Recuerdo a tantos gritando por libertad enredados en las líneas extensas de los libros de historia, ignorando sus limitaciones y sus pretendidas falsas conquistas.
Así, vuelo con mi imaginación para liberar el alma, alto, muy alto. Puedo entonces nadar sin recuperar el aliento; no necesito dormir ni dar largos testimonios ni reivindicarme.
Simplemente vuelo y bailo con otros en el aire… somos libres y los ojos de María se vuelven un sutil recuerdo poco nítido hasta que otra vez me topo con ellos y me encarcelan, me subyugan, me envenenan…

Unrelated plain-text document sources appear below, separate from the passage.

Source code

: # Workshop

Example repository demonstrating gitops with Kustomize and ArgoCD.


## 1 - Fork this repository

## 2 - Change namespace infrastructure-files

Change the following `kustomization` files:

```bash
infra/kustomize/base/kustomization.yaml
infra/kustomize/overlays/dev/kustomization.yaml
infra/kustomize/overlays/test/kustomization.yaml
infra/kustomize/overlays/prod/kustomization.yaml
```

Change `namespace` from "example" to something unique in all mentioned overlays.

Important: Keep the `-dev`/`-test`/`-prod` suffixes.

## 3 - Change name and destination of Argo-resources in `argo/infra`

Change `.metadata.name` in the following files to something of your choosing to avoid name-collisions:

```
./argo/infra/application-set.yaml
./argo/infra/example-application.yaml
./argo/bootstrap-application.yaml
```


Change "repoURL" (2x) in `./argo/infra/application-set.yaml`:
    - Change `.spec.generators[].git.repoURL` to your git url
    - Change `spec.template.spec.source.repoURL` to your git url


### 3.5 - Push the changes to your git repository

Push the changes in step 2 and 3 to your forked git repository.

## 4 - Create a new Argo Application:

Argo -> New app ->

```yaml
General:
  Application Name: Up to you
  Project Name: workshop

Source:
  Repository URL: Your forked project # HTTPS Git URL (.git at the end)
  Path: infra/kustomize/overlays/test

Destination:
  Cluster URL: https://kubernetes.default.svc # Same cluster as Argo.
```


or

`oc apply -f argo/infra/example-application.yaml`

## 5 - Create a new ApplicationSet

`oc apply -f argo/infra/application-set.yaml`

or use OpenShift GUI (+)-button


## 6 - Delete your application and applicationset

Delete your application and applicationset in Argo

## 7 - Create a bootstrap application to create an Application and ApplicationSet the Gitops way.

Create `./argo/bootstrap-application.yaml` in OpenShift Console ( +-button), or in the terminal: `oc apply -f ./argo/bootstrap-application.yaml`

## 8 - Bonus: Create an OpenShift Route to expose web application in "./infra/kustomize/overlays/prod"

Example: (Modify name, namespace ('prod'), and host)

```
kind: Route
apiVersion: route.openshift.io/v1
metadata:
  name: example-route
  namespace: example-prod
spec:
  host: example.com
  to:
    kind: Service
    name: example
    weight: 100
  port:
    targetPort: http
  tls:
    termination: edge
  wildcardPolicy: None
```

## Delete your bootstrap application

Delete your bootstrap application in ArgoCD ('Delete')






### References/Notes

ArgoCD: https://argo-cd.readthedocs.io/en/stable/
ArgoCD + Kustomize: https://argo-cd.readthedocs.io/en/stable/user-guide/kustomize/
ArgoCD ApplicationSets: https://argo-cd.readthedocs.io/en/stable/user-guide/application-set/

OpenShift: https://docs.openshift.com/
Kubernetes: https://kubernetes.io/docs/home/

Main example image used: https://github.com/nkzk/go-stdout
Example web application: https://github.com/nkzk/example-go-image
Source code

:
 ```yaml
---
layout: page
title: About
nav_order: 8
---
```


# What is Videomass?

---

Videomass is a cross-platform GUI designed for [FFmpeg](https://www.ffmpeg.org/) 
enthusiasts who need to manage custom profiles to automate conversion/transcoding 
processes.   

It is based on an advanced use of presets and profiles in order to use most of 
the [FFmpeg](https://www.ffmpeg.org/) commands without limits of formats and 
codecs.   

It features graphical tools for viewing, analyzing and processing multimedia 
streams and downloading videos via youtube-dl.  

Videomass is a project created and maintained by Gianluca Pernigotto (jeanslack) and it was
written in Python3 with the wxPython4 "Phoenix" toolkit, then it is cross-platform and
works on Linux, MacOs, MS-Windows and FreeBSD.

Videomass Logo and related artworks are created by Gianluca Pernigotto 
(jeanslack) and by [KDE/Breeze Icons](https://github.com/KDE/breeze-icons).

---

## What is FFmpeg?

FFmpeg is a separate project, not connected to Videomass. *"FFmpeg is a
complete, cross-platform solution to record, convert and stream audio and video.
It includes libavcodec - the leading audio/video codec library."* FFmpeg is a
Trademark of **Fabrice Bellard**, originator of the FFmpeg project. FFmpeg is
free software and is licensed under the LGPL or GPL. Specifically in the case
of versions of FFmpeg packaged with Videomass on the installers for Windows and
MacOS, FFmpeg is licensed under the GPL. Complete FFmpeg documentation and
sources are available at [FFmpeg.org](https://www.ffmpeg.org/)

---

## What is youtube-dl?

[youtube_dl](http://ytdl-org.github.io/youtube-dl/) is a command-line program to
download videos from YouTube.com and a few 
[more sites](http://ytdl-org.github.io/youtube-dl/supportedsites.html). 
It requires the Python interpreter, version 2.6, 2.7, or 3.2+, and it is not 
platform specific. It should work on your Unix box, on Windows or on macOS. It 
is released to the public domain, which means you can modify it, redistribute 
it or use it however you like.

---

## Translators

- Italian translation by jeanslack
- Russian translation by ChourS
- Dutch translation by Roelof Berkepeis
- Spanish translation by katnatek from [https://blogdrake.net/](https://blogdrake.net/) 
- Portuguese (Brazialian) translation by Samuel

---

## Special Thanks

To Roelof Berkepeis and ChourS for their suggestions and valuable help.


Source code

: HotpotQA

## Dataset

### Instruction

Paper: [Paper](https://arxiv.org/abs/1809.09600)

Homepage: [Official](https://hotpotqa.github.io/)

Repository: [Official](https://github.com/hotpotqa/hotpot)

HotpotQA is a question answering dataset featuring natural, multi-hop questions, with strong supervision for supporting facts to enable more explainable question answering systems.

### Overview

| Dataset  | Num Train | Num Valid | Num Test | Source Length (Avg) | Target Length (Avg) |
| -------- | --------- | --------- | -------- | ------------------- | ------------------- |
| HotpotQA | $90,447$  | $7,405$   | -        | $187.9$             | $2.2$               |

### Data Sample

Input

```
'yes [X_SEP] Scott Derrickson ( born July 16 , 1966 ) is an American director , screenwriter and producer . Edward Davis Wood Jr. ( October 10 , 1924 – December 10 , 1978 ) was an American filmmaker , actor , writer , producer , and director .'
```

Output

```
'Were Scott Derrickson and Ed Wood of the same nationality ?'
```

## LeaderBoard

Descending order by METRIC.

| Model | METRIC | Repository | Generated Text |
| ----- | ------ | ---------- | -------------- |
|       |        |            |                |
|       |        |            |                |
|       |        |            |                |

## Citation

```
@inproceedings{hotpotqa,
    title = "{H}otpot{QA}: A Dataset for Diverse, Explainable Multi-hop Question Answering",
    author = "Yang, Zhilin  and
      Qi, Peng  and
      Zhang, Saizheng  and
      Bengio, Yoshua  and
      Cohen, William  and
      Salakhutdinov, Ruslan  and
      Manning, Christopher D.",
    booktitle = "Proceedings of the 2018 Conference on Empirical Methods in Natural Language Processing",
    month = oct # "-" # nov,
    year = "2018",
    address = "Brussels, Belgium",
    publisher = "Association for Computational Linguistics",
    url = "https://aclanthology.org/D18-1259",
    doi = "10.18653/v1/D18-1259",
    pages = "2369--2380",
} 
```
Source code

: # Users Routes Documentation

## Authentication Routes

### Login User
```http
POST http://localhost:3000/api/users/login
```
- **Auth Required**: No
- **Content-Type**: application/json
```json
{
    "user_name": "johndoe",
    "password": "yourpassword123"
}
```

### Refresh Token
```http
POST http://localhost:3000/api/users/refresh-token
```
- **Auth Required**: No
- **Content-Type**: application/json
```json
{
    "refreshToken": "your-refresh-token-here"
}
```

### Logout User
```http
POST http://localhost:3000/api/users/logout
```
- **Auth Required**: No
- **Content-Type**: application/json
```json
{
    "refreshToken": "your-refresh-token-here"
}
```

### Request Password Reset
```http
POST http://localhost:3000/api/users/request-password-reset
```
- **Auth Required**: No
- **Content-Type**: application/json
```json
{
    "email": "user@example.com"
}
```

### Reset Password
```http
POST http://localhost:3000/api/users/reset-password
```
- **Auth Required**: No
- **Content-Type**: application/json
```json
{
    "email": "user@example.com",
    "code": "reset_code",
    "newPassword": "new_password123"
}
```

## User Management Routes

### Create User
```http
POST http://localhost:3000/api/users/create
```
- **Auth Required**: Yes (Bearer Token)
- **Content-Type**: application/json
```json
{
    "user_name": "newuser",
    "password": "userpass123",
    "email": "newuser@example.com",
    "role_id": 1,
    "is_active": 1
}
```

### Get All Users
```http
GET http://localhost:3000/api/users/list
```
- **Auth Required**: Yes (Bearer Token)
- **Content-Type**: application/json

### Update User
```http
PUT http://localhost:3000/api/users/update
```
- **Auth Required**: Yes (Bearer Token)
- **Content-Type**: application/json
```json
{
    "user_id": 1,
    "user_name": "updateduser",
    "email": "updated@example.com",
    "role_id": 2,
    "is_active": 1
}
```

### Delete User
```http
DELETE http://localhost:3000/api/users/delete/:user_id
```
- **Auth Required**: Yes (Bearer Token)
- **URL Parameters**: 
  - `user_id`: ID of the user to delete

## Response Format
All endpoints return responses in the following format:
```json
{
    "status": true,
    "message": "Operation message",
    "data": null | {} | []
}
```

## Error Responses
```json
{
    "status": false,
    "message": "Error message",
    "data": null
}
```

Ojos húmedos y constelados como una noche infinita, entonces vuelvo a mi cárcel como todos. Como todos.
Como todos.

De pronto María me habla y me dice: “¿Me da permiso, por favor?” Y yo no sé que hacer! Nunca antes un carcelero me había pedido permiso. A los segundos (más de los esperados en una situación así) los ojos de María se tornan desconfiados, inquisidores, malhablados. Ella no pronuncia palabra pero su cuerpo y sus ojos (especialmente sus ojos) me empujan para pasar a pesar de mi falta de respuesta.
Y yo (cautiva por la inactividad de mi cuerpo) murmuro “Disculpe” y ella pasa, mirándome inexpresiva ahora, sin tomar mis disculpas, dejándolas tiradas en la esquina, junto a un charco de agua sucia.

María se va.
Yo me quedo… con mis disculpas, el agua sucia y mi alma presa.